When you come to Belfast for AppSec Europe 2017 you should try to take an extra day or two to see what Northern Ireland has to offer.
It’s a relatively compact country and easy to get around, with a trip to the north coast and the internationally famous Unesco world heritage site The Giant’s Causeway only a 90 minute drive from the city centre.
Even for those who won’t have time to get beyond Belfast there is lots to see and do. Here’s a quick guide to some of the must see attractions.
The big one in Northern Ireland tourism terms, the Giant’s Causeway is a must for anyone who has a day to spare. Located on the island’s craggy and spectacular north coast, it can be accessed by car or as part of a tour. If you’re driving, park at the nearby Causeway Hotel and go in for lunch or a coffee to avoid paying the high parking charges. The Causeway itself is free to visit.
Part of AppSec Europe 2017 will take place at Titanic Belfast, the purpose built tourist attraction which tells the story of the doomed RMS Titanic and Belfast’s days as the shipbuilding capital of Europe. A fantastic interactive experience, Titanic Belfast takes a good few hours to do properly but for anyone with an interest in history is well worth a visit. There’s no Kate and Leo but plenty to keep your attention and the slipways give a real sense of the scale of the unfortunate ship.
Samson & Goliath
Just across the road from Titanic Belfast are the famous Harland & Wolff cranes, affectionately known as Samson & Goliath. You can get good views from them from several places in Titanic Belfast, though behind the T13 extreme sports shed is one of the best spots for those looking for the perfect photo.
The east side of Belfast was home to some of the city’s most famous sons including the author CS Lewis, whose Narnia books are celebrated at CS Lewis square at the intersection of the Newtownards Road and Holywood Road. Metals sculptures of Aslan and the White Queen have recently been added to the statue of the Wardrobe which sits in front of the Holywood Arches library. A little further up the road is Cyprus Avenue, made famous by Van Morrison as the well to do street in a song of the same name. Back the other way towards the city at the lower end of the Newtownards Road are several murals harking back to Northern Ireland’s more troubled past.

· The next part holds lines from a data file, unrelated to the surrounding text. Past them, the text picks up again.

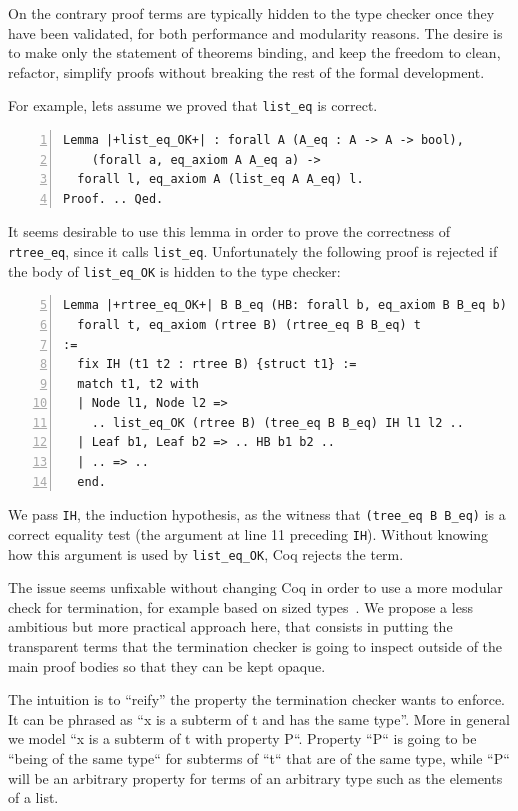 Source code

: \documentclass[sigplan,10pt,review]{acmart}\settopmatter{printfolios=true,printccs=false,printacmref=false}
\begin{document}
On the contrary proof terms are typically hidden to the type checker once
they have been validated, for both performance and modularity reasons.
The desire is to make only the statement of theorems binding, and keep
the freedom to clean, refactor, simplify proofs without breaking
the rest of the formal development. 

For example, lets assume we proved that \lstinline+list_eq+ is
correct.

\begin{minipage}{\textwidth}\begin{lstlisting}[numbers=left]
Lemma |+list_eq_OK+| : forall A (A_eq : A -> A -> bool),
    (forall a, eq_axiom A A_eq a) ->
  forall l, eq_axiom A (list_eq A A_eq) l.
Proof. .. Qed.
\end{lstlisting}\end{minipage}

\noindent
It seems desirable to use this lemma in order to prove the
correctness of \lstinline+rtree_eq+, since it calls
\lstinline+list_eq+.
Unfortunately the following proof is rejected if the body of
\lstinline+list_eq_OK+ is hidden to the type checker:

\begin{minipage}{\textwidth}\begin{lstlisting}[numbers=left,firstnumber=5]
Lemma |+rtree_eq_OK+| B B_eq (HB: forall b, eq_axiom B B_eq b) :
  forall t, eq_axiom (rtree B) (rtree_eq B B_eq) t
:= 
  fix IH (t1 t2 : rtree B) {struct t1} :=
  match t1, t2 with
  | Node l1, Node l2 =>
    .. list_eq_OK (rtree B) (tree_eq B B_eq) IH l1 l2 ..
  | Leaf b1, Leaf b2 => .. HB b1 b2 ..
  | .. => ..
  end.
\end{lstlisting}\end{minipage}

\noindent
We pass \lstinline+IH+, the induction hypothesis, as the
witness that \lstinline+(tree_eq B B_eq)+ is a correct equality test
(the argument at line 11 preceding \lstinline+IH+). 
Without knowing how this argument is used
by \lstinline+list_eq_OK+, Coq rejects the term.

The issue seems unfixable without changing Coq in order to use a more
modular check for termination, for example based on sized
types~\cite{sacchini:pastel-00622429}.
We propose a less ambitious but more practical approach here, that
consists in putting the transparent terms that the termination checker
is going to inspect outside of the main proof bodies so that they can be 
kept opaque.

The intuition is to ``reify'' the property the termination checker wants
to enforce. It can be phrased as ``x is a subterm of t and has the same
type''. More in general we model ``x is a subterm of t with property
P``. Property ``P`` is going to be ``being of the same type`` 
for subterms of ``t`` that are of the same type, while ``P`` 
will be an arbitrary property for terms of an arbitrary type such 
as the elements of a list.
\end{document}
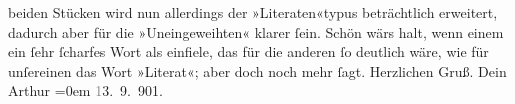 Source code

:               beiden Stücken wird nun allerdings der »Literaten«typus beträchtlich erweitert,
               dadurch aber für die »Uneingeweihten« klarer ſein. Schön wärs halt, wenn einem ein
               ſehr ſcharfes Wort als \label{K_L01173_2v}\label{K_L01173_2h} einfiele, das für die anderen ſo deutlich wäre,
               wie für unſereinen das Wort »Literat«; aber doch noch mehr ſagt.\pend
           \pstart
           Herzlichen Gruß. Dein{\\[\baselineskip]}\spacefill\mbox{Arthur}\pend
           \leftskip=0em{}\pstart
           \textcolor{gray}{1}3. 9. 901.\pend
           \endnumbering{}  
       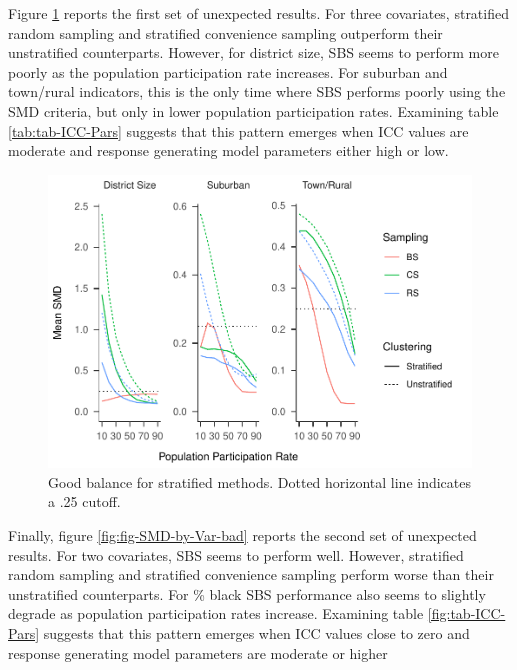 \documentclass[man,floatsintext]{apa6}
\begin{document}
Figure \ref{fig:fig-SMD-by-Var-good2} reports the first set of unexpected results. For three covariates, stratified random sampling and stratified convenience sampling outperform their unstratified counterparts. However, for district size, SBS seems to perform more poorly as the population participation rate increases. For suburban and town/rural indicators, this is the only time where SBS performs poorly using the SMD criteria, but only in lower population participation rates. Examining table \ref{tab:tab-ICC-Pars} suggests that this pattern emerges when ICC values are moderate and response generating model parameters either high or low.



\begin{figure}
\centering
\includegraphics{GenSamp_Paper_files/figure-latex/fig-SMD-by-Var-good2-1.pdf}
\caption{\label{fig:fig-SMD-by-Var-good2}Good balance for stratified methods. Dotted horizontal line indicates a .25 cutoff.}
\end{figure}

Finally, figure \ref{fig:fig-SMD-by-Var-bad} reports the second set of unexpected results. For two covariates, SBS seems to perform well. However, stratified random sampling and stratified convenience sampling perform worse than their unstratified counterparts. For \% black SBS performance also seems to slightly degrade as population participation rates increase. Examining table \ref{fig:tab-ICC-Pars} suggests that this pattern emerges when ICC values close to zero and response generating model parameters are moderate or higher
\end{document}
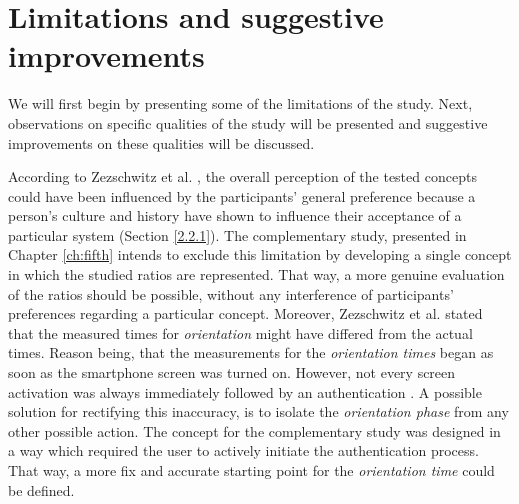 \section{Limitations and suggestive improvements} \label{3.3}

We will first begin by presenting some of the limitations of the study. Next, observations on specific qualities of the study will be presented and suggestive improvements on these qualities will be discussed. 

According to Zezschwitz et al. \cite{Zezschwitz}, the overall perception of the tested concepts could have been influenced by the participants' general preference \cite{Zezschwitz} because a person's culture and history have shown to influence their acceptance of a particular system \cite{Harbach:2016} (Section \ref{2.2.1}). The complementary study, presented in Chapter \ref{ch:fifth} intends to exclude this limitation by developing a single concept in which the studied ratios are represented. That way, a more genuine evaluation of the ratios should be possible, without any interference of participants' preferences regarding a particular concept. Moreover, Zezschwitz et al. \cite{Zezschwitz} stated that the measured times for \textit{orientation} might have differed from the actual times. Reason being, that the measurements for the \textit{orientation times} began as soon as the smartphone screen was turned on. However, not every screen activation was always immediately followed by an authentication \cite{Zezschwitz}. A possible solution for rectifying this inaccuracy, is to isolate the \textit{orientation phase} from any other possible action. The concept for the complementary study was designed in a way which required the user to actively initiate the authentication process. That way, a more fix and accurate starting point for the \textit{orientation time} could be defined.\\

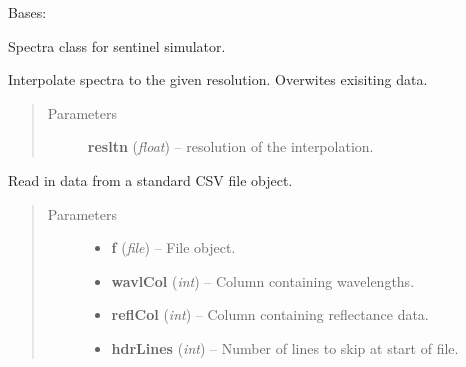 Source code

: \documentclass[letterpaper,10pt,english]{sphinxmanual}
\begin{document}
\begin{fulllineitems}
\label{source/sentinelSimulator:sentinelSimulator.spectra.spectra}
Bases: 

Spectra class for sentinel simulator.

\begin{fulllineitems}
\label{source/sentinelSimulator:sentinelSimulator.spectra.spectra.interpolate}
Interpolate spectra to the given resolution.
Overwites exisiting data.
\begin{quote}\begin{description}
\item[{Parameters}] \leavevmode
\textbf{resltn} (\emph{float}) -- resolution of the interpolation.

\end{description}\end{quote}

\end{fulllineitems}


\begin{fulllineitems}
\label{source/sentinelSimulator:sentinelSimulator.spectra.spectra.loadCSV}
Read in data from a standard CSV file object.
\begin{quote}\begin{description}
\item[{Parameters}] \leavevmode\begin{itemize}
\item {} 
\textbf{f} (\emph{file}) -- File object.

\item {} 
\textbf{wavlCol} (\emph{int}) -- Column containing wavelengths.

\item {} 
\textbf{reflCol} (\emph{int}) -- Column containing reflectance data.

\item {} 
\textbf{hdrLines} (\emph{int}) -- Number of lines to skip at start of file.


\end{itemize}
\end{description}
\end{quote}
\end{fulllineitems}
\end{fulllineitems}
\end{document}
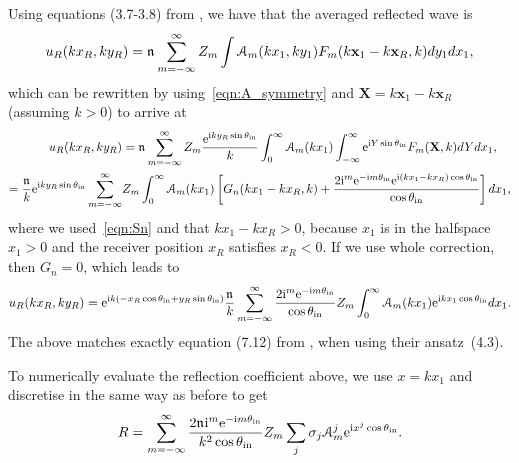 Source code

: \documentclass[12pt, a4paper]{article}
\begin{document}
Using equations (3.7-3.8) from \cite{gower_reflection_2018}, we have that the averaged reflected wave is
\begin{equation}
  u_R(kx_R,ky_R) = \mathfrak n_{} \sum_{m=-\infty}^\infty Z_m \int \mathcal A_m(kx_1,ky_1) F_m(k\mathbf x_1 - k\mathbf x_R,k) dy_1 dx_1,
\end{equation}
which can be rewritten by using~\eqref{eqn:A_symmetry} and $\mathbf X = k\mathbf x_1 - k\mathbf x_R$ (assuming $k>0$) to arrive at
\begin{align}
  u_R(kx_R,ky_R) &= \mathfrak n_{} \sum_{m=-\infty}^\infty Z_m \frac{\textrm{e}^{ \textrm{i} k y_R \sin \theta_{\mathrm{in}}}}{k} \int_{0}^\infty \mathcal A_m(kx_1) \int_{-\infty}^\infty \textrm{e}^{ \textrm{i} Y \sin \theta_{\mathrm{in}}} F_m(\mathbf X,k) dY dx_1,
  \\ \notag
   =  \frac{\mathfrak n_{}}{k} \textrm{e}^{ \textrm{i} k y_R \sin \theta_{\mathrm{in}}} \sum_{m=-\infty}^\infty &Z_m \int_{0}^\infty \mathcal A_m(kx_1) \left [ G_n(kx_1 - k x_R, k) + \frac{2 \textrm{i}^m \textrm{e}^{-\textrm{i} m \theta_{\mathrm{in}}} \textrm{e}^{\textrm{i} (kx_1 - k x_R) \cos \theta_{\mathrm{in}}}}{\cos \theta_{\mathrm{in}}} \right] d x_1,
\end{align}
where we used~\eqref{eqn:Sn} and that $kx_1 - k x_R > 0$, because $x_1$ is in the halfspace $x_1 >0$ and the receiver position $x_R$ satisfies $x_R<0$. If we use whole correction, then $G_n = 0$, which leads to
\begin{equation}
  u_R(kx_R,ky_R) =   \textrm{e}^{ \textrm{i} k ( - x_R \cos \theta_{\mathrm{in}} + y_R \sin \theta_{\mathrm{in}} )} \frac{\mathfrak n_{}}{k} \sum_{m=-\infty}^\infty \frac{2 \textrm{i}^m \textrm{e}^{-\textrm{i} m \theta_{\mathrm{in}}}}{\cos \theta_{\mathrm{in}}} Z_m  \int_{0}^\infty \mathcal A_m(kx_1) \textrm{e}^{\textrm{i} k x_1 \cos \theta_{\mathrm{in}}}  d x_1.
\end{equation}
The above matches exactly equation (7.12) from \cite{gower_reflection_2018}, when using their ansatz~(4.3).

To numerically evaluate the reflection coefficient above, we use $x = k x_1$ and discretise in the same way as before to get
\begin{equation}
  R =   \sum_{m=-\infty}^\infty \frac{2 \mathfrak n_{} \textrm{i}^m \textrm{e}^{-\textrm{i} m \theta_{\mathrm{in}}}}{k^2 \cos \theta_{\mathrm{in}}} Z_m  \sum_{j} \sigma_j \mathcal A_m^j \textrm{e}^{\textrm{i} x^j \cos \theta_{\mathrm{in}}}.
\end{equation}

\printbibliography

% 
% 
\end{document}
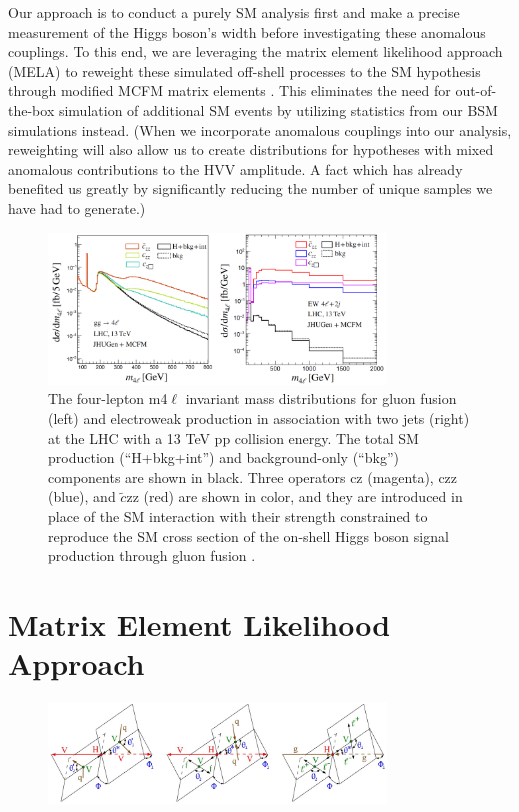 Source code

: Our approach is to conduct a purely SM analysis first and make a precise measurement of the Higgs boson's width before investigating these anomalous couplings. To this end, we are leveraging the matrix element likelihood approach (MELA) to reweight these simulated off-shell processes to the SM hypothesis through modified MCFM matrix elements \cite{12077235,10073492}. This eliminates the need for out-of-the-box simulation of additional SM events by utilizing statistics from our BSM simulations instead. (When we incorporate anomalous couplings into our analysis, reweighting will also allow us to create distributions for hypotheses with mixed anomalous contributions to the HVV amplitude. A fact which has already benefited us greatly by significantly reducing the number of unique samples we have had to generate.)

\begin{figure}
\centering
\includegraphics[width=0.8\textwidth,clip] {figures/offshellAC_BSI.png}
\caption{ The four-lepton m4$\ell$ invariant mass distributions for gluon fusion (left) and electroweak production in association with two jets (right) at the LHC with a 13 TeV pp collision energy. The total SM production (“H+bkg+int”) and background-only (“bkg”) components are shown in black. Three operators cz (magenta), czz (blue), and $\tilde{c}$zz (red) are shown
in color, and they are introduced in place of the SM interaction with their strength constrained
to reproduce the SM cross section of the on-shell Higgs boson signal production through gluon
fusion \cite{offshellWGnote}.}
\label{fig:offshellAC_BSI}
\end{figure}

\section{Matrix Element Likelihood Approach}

\begin{figure}
\centering
\includegraphics[width=0.8\textwidth,clip] {figures/MELA.jpg}
\caption{}
\label{fig:MELA}
\end{figure}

For the walkers among you, one of the most spectacular views of Belfast is to be found from Cave Hill on the north side of the city. Accessed from Belfast Castle the walk to the peak of Cave Hill takes 2-3 hours round trip and can be blustery, but the panoramic view over Belfast Lough and down the coast makes the hike well worth it.
Belfast City Hall
In the city centre your first stop should be Belfast City Hall. A symbol of Victorian opulence from a time when Belfast’s economy was booming thanks to shipbuilding, linen and ropemaking, the city hall is a grand focal point for any walk around central Belfast. Tourists can go into the main entrance hall of the building and guided tours are also available, but if nothing else it is certainly worth a look from the outside.
Linen Hall Library
Tucked away opposite the entrance to City Hall on the corner of Donegall Square is the Linen Hall Library, an oasis of calm in the bustling city centre. With huge amounts of historical documents, it’s a great place for anyone who wants to research any long lost Irish heritage, and also has a decent coffee shop if you just want a bit of peace.